Should a line below contain the word "包管理器轻松地安装", report it.
*** INFORMATION SUPPLIED ***
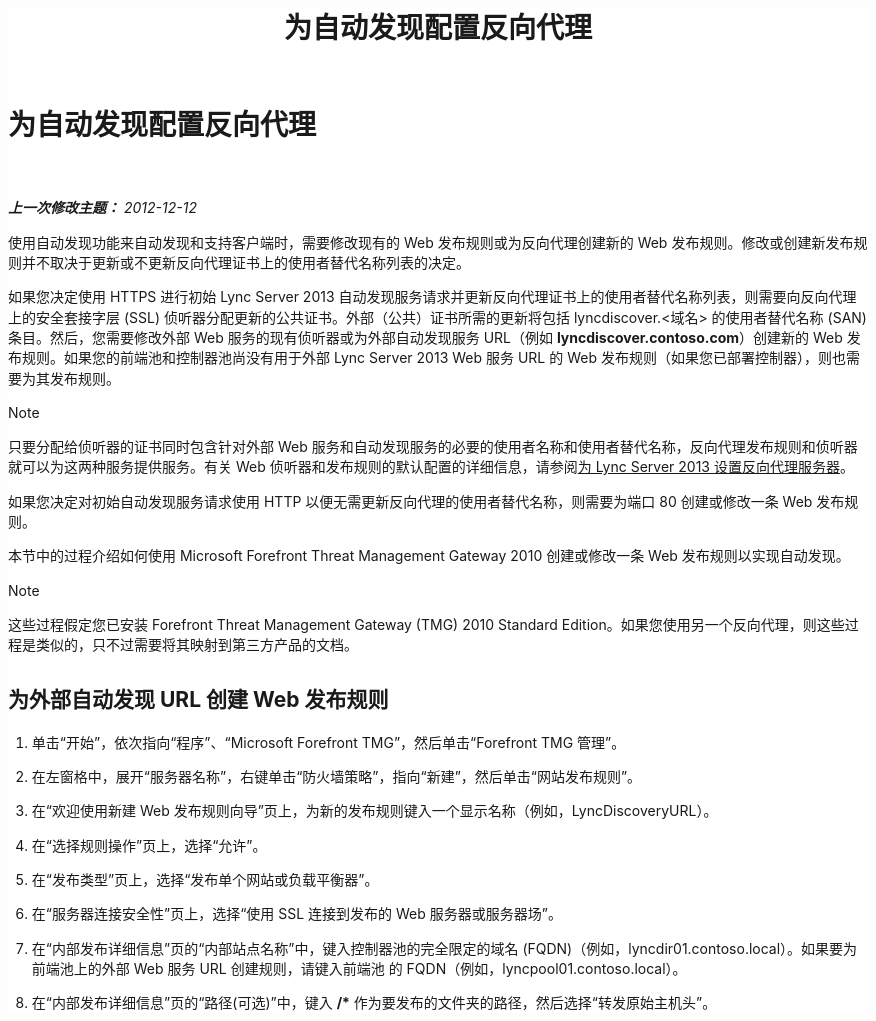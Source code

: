 ﻿---
title: 为自动发现配置反向代理
TOCTitle: 为自动发现配置反向代理
ms:assetid: 1e3c3cc2-fe55-408b-99c4-c6e0a9252689
ms:mtpsurl: https://technet.microsoft.com/zh-cn/library/JJ945619(v=OCS.15)
ms:contentKeyID: 52060975
ms.date: 05/19/2016
mtps_version: v=OCS.15
ms.translationtype: HT
---

# 为自动发现配置反向代理

 

_**上一次修改主题：** 2012-12-12_

使用自动发现功能来自动发现和支持客户端时，需要修改现有的 Web 发布规则或为反向代理创建新的 Web 发布规则。修改或创建新发布规则并不取决于更新或不更新反向代理证书上的使用者替代名称列表的决定。

如果您决定使用 HTTPS 进行初始 Lync Server 2013 自动发现服务请求并更新反向代理证书上的使用者替代名称列表，则需要向反向代理上的安全套接字层 (SSL) 侦听器分配更新的公共证书。外部（公共）证书所需的更新将包括 lyncdiscover.\<域名\> 的使用者替代名称 (SAN) 条目。然后，您需要修改外部 Web 服务的现有侦听器或为外部自动发现服务 URL（例如 **lyncdiscover.contoso.com**）创建新的 Web 发布规则。如果您的前端池和控制器池尚没有用于外部 Lync Server 2013 Web 服务 URL 的 Web 发布规则（如果您已部署控制器），则也需要为其发布规则。

> [!NOTE]  
> 只要分配给侦听器的证书同时包含针对外部 Web 服务和自动发现服务的必要的使用者名称和使用者替代名称，反向代理发布规则和侦听器就可以为这两种服务提供服务。有关 Web 侦听器和发布规则的默认配置的详细信息，请参阅<a href="lync-server-2013-setting-up-reverse-proxy-servers.md">为 Lync Server 2013 设置反向代理服务器</a>。



如果您决定对初始自动发现服务请求使用 HTTP 以便无需更新反向代理的使用者替代名称，则需要为端口 80 创建或修改一条 Web 发布规则。

本节中的过程介绍如何使用 Microsoft Forefront Threat Management Gateway 2010 创建或修改一条 Web 发布规则以实现自动发现。

> [!NOTE]  
> 这些过程假定您已安装 Forefront Threat Management Gateway (TMG) 2010 Standard Edition。如果您使用另一个反向代理，则这些过程是类似的，只不过需要将其映射到第三方产品的文档。



## 为外部自动发现 URL 创建 Web 发布规则

1.  单击“开始”，依次指向“程序”、“Microsoft Forefront TMG”，然后单击“Forefront TMG 管理”。

2.  在左窗格中，展开“服务器名称”，右键单击“防火墙策略”，指向“新建”，然后单击“网站发布规则”。

3.  在“欢迎使用新建 Web 发布规则向导”页上，为新的发布规则键入一个显示名称（例如，LyncDiscoveryURL）。

4.  在“选择规则操作”页上，选择“允许”。

5.  在“发布类型”页上，选择“发布单个网站或负载平衡器”。

6.  在“服务器连接安全性”页上，选择“使用 SSL 连接到发布的 Web 服务器或服务器场”。

7.  在“内部发布详细信息”页的“内部站点名称”中，键入控制器池的完全限定的域名 (FQDN)（例如，lyncdir01.contoso.local）。如果要为前端池上的外部 Web 服务 URL 创建规则，请键入前端池 的 FQDN（例如，lyncpool01.contoso.local）。

8.  在“内部发布详细信息”页的“路径(可选)”中，键入 **/\*** 作为要发布的文件夹的路径，然后选择“转发原始主机头”。
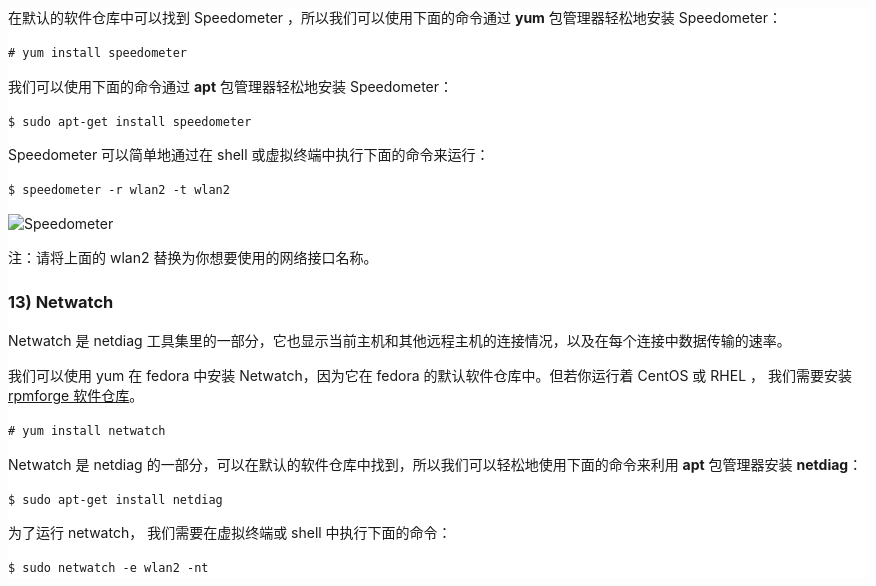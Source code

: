在默认的软件仓库中可以找到 Speedometer ，所以我们可以使用下面的命令通过 **yum** 包管理器轻松地安装 Speedometer：



```
# yum install speedometer

```

我们可以使用下面的命令通过 **apt** 包管理器轻松地安装 Speedometer：



```
$ sudo apt-get install speedometer

```

Speedometer 可以简单地通过在 shell 或虚拟终端中执行下面的命令来运行：



```
$ speedometer -r wlan2 -t wlan2

```

![Speedometer](/data/attachment/album/201505/12/145302wwqjz555q57q0qg9.png)


注：请将上面的 wlan2 替换为你想要使用的网络接口名称。


### 13) Netwatch


Netwatch 是 netdiag 工具集里的一部分，它也显示当前主机和其他远程主机的连接情况，以及在每个连接中数据传输的速率。


我们可以使用 yum 在 fedora 中安装 Netwatch，因为它在 fedora 的默认软件仓库中。但若你运行着 CentOS 或 RHEL ， 我们需要安装 [rpmforge 软件仓库](http://pkgs.org/centos-7/repoforge-x86_64/netwatch-1.0c-1.el7.rf.x86_64.rpm.html)。



```
# yum install netwatch

```

Netwatch 是 netdiag 的一部分，可以在默认的软件仓库中找到，所以我们可以轻松地使用下面的命令来利用 **apt** 包管理器安装 **netdiag**：



```
$ sudo apt-get install netdiag 

```

为了运行 netwatch， 我们需要在虚拟终端或 shell 中执行下面的命令：



```
$ sudo netwatch -e wlan2 -nt

```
*** End of INFORMATION SUPPLIED ***
- **SOLUTION**:
:在默认的软件仓库中可以找到 Speedometer ，所以我们可以使用下面的命令通过 **yum** 包管理器轻松地安装 Speedometer：
我们可以使用下面的命令通过 **apt** 包管理器轻松地安装 Speedometer：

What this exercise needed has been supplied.